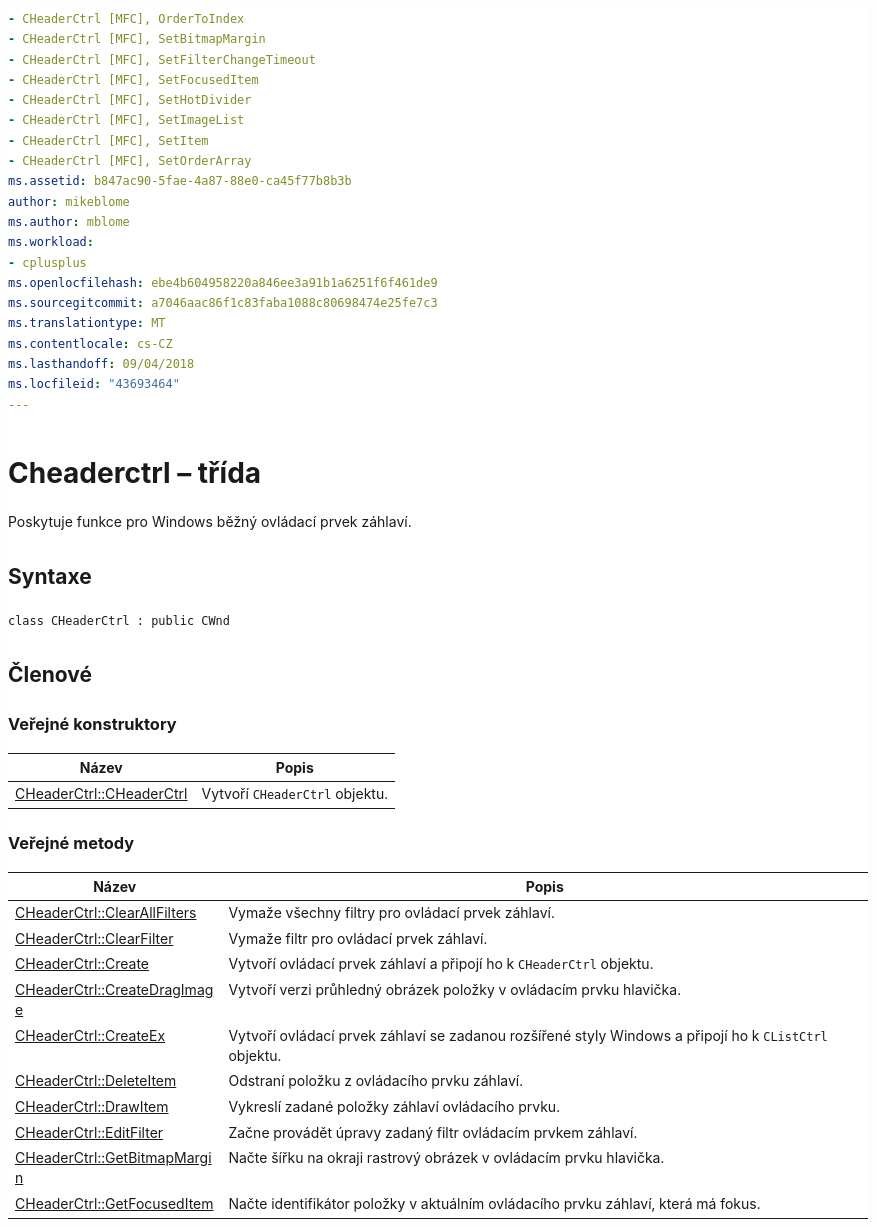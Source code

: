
 ```yaml
- CHeaderCtrl [MFC], OrderToIndex
- CHeaderCtrl [MFC], SetBitmapMargin
- CHeaderCtrl [MFC], SetFilterChangeTimeout
- CHeaderCtrl [MFC], SetFocusedItem
- CHeaderCtrl [MFC], SetHotDivider
- CHeaderCtrl [MFC], SetImageList
- CHeaderCtrl [MFC], SetItem
- CHeaderCtrl [MFC], SetOrderArray
ms.assetid: b847ac90-5fae-4a87-88e0-ca45f77b8b3b
author: mikeblome
ms.author: mblome
ms.workload:
- cplusplus
ms.openlocfilehash: ebe4b604958220a846ee3a91b1a6251f6f461de9
ms.sourcegitcommit: a7046aac86f1c83faba1088c80698474e25fe7c3
ms.translationtype: MT
ms.contentlocale: cs-CZ
ms.lasthandoff: 09/04/2018
ms.locfileid: "43693464"
---
```

# <a name="cheaderctrl-class"></a>Cheaderctrl – třída
Poskytuje funkce pro Windows běžný ovládací prvek záhlaví.  
  
## <a name="syntax"></a>Syntaxe  
  
```  
class CHeaderCtrl : public CWnd  
```  
  
## <a name="members"></a>Členové  
  
### <a name="public-constructors"></a>Veřejné konstruktory  
  
|Název|Popis|  
|----------|-----------------|  
|[CHeaderCtrl::CHeaderCtrl](#cheaderctrl)|Vytvoří `CHeaderCtrl` objektu.|  
  
### <a name="public-methods"></a>Veřejné metody  
  
|Název|Popis|  
|----------|-----------------|  
|[CHeaderCtrl::ClearAllFilters](#clearallfilters)|Vymaže všechny filtry pro ovládací prvek záhlaví.|  
|[CHeaderCtrl::ClearFilter](#clearfilter)|Vymaže filtr pro ovládací prvek záhlaví.|  
|[CHeaderCtrl::Create](#create)|Vytvoří ovládací prvek záhlaví a připojí ho k `CHeaderCtrl` objektu.|  
|[CHeaderCtrl::CreateDragImage](#createdragimage)|Vytvoří verzi průhledný obrázek položky v ovládacím prvku hlavička.|  
|[CHeaderCtrl::CreateEx](#createex)|Vytvoří ovládací prvek záhlaví se zadanou rozšířené styly Windows a připojí ho k `CListCtrl` objektu.|  
|[CHeaderCtrl::DeleteItem](#deleteitem)|Odstraní položku z ovládacího prvku záhlaví.|  
|[CHeaderCtrl::DrawItem](#drawitem)|Vykreslí zadané položky záhlaví ovládacího prvku.|  
|[CHeaderCtrl::EditFilter](#editfilter)|Začne provádět úpravy zadaný filtr ovládacím prvkem záhlaví.|  
|[CHeaderCtrl::GetBitmapMargin](#getbitmapmargin)|Načte šířku na okraji rastrový obrázek v ovládacím prvku hlavička.|  
|[CHeaderCtrl::GetFocusedItem](#getfocuseditem)|Načte identifikátor položky v aktuálním ovládacího prvku záhlaví, která má fokus.|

====

Wherever the word "připojí" appears in the entries above, copy that line.

### Result below
|[CHeaderCtrl::Create](#create)|Vytvoří ovládací prvek záhlaví a připojí ho k `CHeaderCtrl` objektu.|  
|[CHeaderCtrl::CreateEx](#createex)|Vytvoří ovládací prvek záhlaví se zadanou rozšířené styly Windows a připojí ho k `CListCtrl` objektu.|  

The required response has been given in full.